When I was in the process of creating the OpenGL loader that I
described in my last blog
post, I forgot to add the WINAPI prefix to the function
declarations. Someone pointed out to me on Twitter that the code would
fail on 32-bit compilation. I checked, and it did. Addition of the
WINAPI macro fixed this problem. The WINAPI
macro expands to __stdcall on 32-bit compilation on
Windows.
I had encountered stdcall and more of these mysterious
keywords in the past, but only had a vague idea of what they did. And so
I did some web research, dumped some assembly files, and studied a
three-way diff. What follows is an analysis of cdecl,
stdcall and fastcall, and how assembly code
differs between these three calling conventions.

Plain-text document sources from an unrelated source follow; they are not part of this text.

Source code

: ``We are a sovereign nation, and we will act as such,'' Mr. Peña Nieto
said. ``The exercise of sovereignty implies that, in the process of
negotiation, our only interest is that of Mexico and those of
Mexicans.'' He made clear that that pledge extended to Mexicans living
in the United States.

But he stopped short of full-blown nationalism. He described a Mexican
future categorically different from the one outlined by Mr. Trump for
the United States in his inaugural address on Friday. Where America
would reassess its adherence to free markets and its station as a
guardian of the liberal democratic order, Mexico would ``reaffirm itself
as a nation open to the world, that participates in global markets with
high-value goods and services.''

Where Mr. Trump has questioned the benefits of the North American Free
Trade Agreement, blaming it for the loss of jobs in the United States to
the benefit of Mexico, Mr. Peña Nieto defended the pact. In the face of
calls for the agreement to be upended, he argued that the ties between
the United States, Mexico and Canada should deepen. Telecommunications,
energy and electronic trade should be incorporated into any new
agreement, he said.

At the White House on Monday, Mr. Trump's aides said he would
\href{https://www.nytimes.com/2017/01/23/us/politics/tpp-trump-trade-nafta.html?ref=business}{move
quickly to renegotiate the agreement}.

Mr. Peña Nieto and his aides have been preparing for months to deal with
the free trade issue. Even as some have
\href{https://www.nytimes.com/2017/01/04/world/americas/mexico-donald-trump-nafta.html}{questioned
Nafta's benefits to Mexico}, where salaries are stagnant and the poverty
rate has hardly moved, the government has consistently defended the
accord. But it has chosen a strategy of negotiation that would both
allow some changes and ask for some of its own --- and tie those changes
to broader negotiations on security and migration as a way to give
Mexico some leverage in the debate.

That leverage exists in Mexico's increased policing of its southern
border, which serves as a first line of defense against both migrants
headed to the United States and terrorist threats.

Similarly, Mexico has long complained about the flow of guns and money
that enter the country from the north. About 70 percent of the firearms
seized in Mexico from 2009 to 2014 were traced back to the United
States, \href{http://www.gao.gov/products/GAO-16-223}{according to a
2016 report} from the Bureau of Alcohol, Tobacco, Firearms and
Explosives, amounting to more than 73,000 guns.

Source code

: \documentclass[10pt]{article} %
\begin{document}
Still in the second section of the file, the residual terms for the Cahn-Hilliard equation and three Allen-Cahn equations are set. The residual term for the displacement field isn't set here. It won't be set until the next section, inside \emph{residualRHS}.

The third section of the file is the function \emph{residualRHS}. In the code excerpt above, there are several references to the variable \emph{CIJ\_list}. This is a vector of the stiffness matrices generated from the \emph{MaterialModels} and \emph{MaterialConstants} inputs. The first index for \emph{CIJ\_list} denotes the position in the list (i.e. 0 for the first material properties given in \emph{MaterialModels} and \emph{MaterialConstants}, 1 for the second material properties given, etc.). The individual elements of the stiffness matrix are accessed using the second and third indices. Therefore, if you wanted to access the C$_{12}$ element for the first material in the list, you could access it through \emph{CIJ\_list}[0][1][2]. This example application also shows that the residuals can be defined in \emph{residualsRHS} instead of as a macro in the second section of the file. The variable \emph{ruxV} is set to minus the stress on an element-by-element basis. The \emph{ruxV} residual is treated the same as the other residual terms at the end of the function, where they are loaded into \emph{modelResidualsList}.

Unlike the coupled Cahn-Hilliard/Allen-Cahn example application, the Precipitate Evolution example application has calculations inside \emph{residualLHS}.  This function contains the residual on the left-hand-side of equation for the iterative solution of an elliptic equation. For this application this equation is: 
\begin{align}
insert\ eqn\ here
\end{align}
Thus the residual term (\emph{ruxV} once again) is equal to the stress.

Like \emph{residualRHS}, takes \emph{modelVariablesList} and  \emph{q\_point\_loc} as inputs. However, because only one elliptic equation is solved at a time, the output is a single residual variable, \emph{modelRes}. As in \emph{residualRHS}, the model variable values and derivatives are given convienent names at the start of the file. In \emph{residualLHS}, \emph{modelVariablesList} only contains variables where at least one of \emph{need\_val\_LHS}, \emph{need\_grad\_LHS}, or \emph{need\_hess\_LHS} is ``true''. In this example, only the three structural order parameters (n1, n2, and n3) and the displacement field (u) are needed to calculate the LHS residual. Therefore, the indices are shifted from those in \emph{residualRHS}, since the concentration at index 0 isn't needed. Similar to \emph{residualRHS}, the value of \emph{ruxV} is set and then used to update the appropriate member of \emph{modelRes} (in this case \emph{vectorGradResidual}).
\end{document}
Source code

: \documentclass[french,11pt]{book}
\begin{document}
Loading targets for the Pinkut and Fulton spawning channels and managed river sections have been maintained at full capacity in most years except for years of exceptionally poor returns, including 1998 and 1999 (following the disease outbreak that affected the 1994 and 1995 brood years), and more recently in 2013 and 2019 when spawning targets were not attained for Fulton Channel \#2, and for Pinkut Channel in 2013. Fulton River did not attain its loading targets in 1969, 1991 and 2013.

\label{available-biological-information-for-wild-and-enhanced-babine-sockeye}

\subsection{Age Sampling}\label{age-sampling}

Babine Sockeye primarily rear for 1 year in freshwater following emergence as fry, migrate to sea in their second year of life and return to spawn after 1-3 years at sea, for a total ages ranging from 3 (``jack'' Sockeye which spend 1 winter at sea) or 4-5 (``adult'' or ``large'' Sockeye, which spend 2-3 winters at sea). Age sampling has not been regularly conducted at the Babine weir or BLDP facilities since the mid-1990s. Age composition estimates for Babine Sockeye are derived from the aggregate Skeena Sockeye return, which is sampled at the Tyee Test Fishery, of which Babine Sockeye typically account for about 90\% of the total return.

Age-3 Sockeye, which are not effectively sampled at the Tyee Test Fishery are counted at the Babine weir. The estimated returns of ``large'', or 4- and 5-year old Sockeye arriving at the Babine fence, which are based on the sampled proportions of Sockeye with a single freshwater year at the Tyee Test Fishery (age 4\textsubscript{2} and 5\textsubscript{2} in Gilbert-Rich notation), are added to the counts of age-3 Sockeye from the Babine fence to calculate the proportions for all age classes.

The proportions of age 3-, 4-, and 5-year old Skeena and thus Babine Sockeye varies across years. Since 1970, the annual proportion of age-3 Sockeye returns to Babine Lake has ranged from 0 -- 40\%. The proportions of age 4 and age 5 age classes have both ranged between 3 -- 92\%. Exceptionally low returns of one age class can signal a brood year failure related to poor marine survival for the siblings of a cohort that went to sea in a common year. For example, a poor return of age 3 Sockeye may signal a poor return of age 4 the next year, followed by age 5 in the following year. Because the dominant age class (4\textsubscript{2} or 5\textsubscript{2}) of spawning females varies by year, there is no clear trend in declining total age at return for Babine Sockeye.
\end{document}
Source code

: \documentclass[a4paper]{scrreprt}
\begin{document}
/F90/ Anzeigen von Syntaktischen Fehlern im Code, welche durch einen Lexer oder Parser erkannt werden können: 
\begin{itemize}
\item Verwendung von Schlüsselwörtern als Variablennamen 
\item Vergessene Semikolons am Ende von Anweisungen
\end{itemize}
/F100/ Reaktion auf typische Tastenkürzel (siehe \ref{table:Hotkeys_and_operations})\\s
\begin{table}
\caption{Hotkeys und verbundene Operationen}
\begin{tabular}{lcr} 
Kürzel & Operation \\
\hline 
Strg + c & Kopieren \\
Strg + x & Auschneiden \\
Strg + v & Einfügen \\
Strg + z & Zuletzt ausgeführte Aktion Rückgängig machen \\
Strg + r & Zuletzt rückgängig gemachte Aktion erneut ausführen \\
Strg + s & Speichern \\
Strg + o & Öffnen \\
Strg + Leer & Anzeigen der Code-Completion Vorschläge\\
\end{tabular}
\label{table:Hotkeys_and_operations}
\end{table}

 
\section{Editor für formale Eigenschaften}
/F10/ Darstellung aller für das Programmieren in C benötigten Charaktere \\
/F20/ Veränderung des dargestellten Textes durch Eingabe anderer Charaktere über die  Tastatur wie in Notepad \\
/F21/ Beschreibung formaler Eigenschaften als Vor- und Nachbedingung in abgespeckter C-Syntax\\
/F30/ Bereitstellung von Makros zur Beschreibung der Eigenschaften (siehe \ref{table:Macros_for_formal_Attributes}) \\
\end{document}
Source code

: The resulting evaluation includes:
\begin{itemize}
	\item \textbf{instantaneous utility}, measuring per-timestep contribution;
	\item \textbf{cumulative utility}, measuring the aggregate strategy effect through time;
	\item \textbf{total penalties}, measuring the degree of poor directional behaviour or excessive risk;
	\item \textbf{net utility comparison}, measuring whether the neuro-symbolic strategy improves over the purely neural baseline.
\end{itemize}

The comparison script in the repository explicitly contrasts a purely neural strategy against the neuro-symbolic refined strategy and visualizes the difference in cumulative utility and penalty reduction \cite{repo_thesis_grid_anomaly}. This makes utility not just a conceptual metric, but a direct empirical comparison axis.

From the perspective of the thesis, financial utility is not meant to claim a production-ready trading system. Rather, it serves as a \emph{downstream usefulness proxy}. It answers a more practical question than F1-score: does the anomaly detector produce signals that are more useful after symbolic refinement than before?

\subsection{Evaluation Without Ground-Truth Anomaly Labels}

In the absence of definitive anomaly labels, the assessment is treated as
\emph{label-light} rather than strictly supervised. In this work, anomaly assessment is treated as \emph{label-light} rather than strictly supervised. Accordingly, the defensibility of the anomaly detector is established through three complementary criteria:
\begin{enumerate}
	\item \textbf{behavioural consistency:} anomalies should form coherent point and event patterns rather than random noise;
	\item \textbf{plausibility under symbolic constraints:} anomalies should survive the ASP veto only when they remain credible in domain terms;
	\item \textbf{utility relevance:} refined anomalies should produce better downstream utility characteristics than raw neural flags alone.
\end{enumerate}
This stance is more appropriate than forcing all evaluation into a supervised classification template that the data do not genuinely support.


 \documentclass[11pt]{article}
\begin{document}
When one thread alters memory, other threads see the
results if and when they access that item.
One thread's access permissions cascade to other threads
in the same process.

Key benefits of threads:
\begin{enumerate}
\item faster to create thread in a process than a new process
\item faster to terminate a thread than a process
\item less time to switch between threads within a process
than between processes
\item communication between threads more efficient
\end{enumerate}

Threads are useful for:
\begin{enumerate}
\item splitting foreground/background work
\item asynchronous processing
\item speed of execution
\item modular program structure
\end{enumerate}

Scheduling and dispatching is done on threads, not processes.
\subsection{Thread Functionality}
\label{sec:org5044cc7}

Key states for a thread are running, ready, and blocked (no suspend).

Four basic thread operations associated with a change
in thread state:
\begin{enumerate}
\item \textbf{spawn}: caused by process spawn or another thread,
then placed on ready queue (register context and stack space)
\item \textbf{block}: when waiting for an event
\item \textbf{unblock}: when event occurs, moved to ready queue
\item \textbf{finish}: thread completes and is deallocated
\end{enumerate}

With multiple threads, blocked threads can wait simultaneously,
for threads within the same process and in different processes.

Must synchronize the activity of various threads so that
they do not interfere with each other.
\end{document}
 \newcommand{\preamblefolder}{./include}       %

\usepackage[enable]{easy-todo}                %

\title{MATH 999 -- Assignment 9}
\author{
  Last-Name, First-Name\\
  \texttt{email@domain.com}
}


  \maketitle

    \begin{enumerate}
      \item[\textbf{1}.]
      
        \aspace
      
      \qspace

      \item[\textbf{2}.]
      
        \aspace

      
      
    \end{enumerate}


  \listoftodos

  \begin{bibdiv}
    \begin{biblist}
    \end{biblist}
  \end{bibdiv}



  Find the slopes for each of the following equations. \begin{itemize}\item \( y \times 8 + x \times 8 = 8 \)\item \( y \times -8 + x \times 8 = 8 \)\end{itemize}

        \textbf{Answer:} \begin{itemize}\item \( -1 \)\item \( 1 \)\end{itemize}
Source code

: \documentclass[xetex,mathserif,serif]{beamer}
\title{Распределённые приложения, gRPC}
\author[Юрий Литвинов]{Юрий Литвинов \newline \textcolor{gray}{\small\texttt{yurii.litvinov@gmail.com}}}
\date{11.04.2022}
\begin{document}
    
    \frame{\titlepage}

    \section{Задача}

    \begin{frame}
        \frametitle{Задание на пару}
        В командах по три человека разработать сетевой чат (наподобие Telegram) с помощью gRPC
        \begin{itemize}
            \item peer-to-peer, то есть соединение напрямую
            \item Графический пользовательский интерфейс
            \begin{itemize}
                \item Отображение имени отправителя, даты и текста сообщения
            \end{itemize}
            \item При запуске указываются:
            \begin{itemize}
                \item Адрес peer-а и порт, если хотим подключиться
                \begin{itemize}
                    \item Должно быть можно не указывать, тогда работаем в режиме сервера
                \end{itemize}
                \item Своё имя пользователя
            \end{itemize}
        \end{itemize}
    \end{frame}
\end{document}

I wrote a small C program:
int __attribute__((cdecl)) foo(int a, int b) {
return (a < b) ? a : b;
}
int main() {
int i = foo(88, 99);
return i;
}I compiled the program and generated the assembly using the command
gcc -S -m32 main.c. I did this three times, changing the
value of __attribute__ to cdecl,
stdcall, and fastcall respectively. Then I
diffed the results.

You can find the output text here.
Let’s have a look at the interesting parts of the generated assembly programs:
Let’s have a look at the cdecl assembly, starting from
the main: block. In the stack diagrams that follow, memory
addresses decrease as you go down. Thus, in the diagrams below, stacks
grow downward.
main:
pushl %ebp
movl %esp, %ebp
---------------- <-- esp, ebpThe ebp register stores the base pointer, which is the
base of the stack for the given stack frame. This pointer keeps pointing
to the same location for the lifetime of that stack frame. The
esp register stores the stack pointer. This pointer moves
as the stack grows and shrinks. These two lines of code create a new
stack frame. pushl %ebp pushes the previous value of
ebp on the stack, and the movl %esp, %ebp
moves ebp such that both now point at the same
location.
While returning from a function, you’ll do a popl %ebp
or a leave to restore the value of the previous stack
frame.
subl $16, %esp
---------------- <-- ebp
16 bytes
---------------- <-- espA value of 16 is subtracted from esp. Note that this is
the stack growing downward, and conceptually, esp always
denotes the top of the stack.
pushl $99
pushl $88
---------------- <-- ebp
16 bytes
- - - - - -
99 } 4 bytes
- - - - - -
88 } 4 bytes
---------------- <-- espThe two parameters - 88 and 99 - are pushed onto the stack. This is
because the cdecl calling convention doesn’t allow the use
of registers for passing parameters. 4 bytes are allocated per parameter
because they are ints. The amount of stack space allocated doesn’t
necessarily equate to the sizes of the parameters. Extra space may be
added for alignment purposes.
call foo
(body of foo)
addl $8, %esp
---------------- <-- ebp
16 bytes
---------------- <-- esp
99
- - - - - -
88
- - - - - -Now, the function foo is called. It executes and
returns. Then, we execute an addl instruction to increment
esp, which shrinks the stack. This instruction cleans up
the stack growth that happened when we pushed the two parameters to the
stack. This is because in cdecl, the caller is responsible
for the cleanup.
The assembly for the stdcall variant is identical to the
cdecl variant, except that in this variant, the callee is
responsible for stack cleanup. As a result, the addl
instruction in the main function used for cleanup is absent, and the
ret instruction in the foo function is now
ret $8.
movl $99, %edx
movl $88, %ecxThe code here is substantially different, since fastcall
allows us to pass parameters through the ecx and
edx registers. The parameters are now stored in registers
instead of pushing them on the stack. Note that fastcall
only allows us to use these two registers. If more parameters need to be
passed, they spill over into the stack.
subl $8, %esp
movl %ecx, -4(%ebp)
movl %edx, -8(%ebp)
movl -4(%ebp), %eax
cmpl %eax, -8(%ebp)
cmovle -8(%ebp), %eaxAlthough this code shows up as a substantial diff as compared to the
previous variants, it is (unsurprisingly) functionally similar. It
manually allocates stack space by decrementing esp. Then it
moves the ecx and edx values on to the stack,
based on addresses relative to ebp. Then it proceeds with
the same logic the other variants.
Addresses are different here because the parameters now belong to a different stack frame, than in the previous variants.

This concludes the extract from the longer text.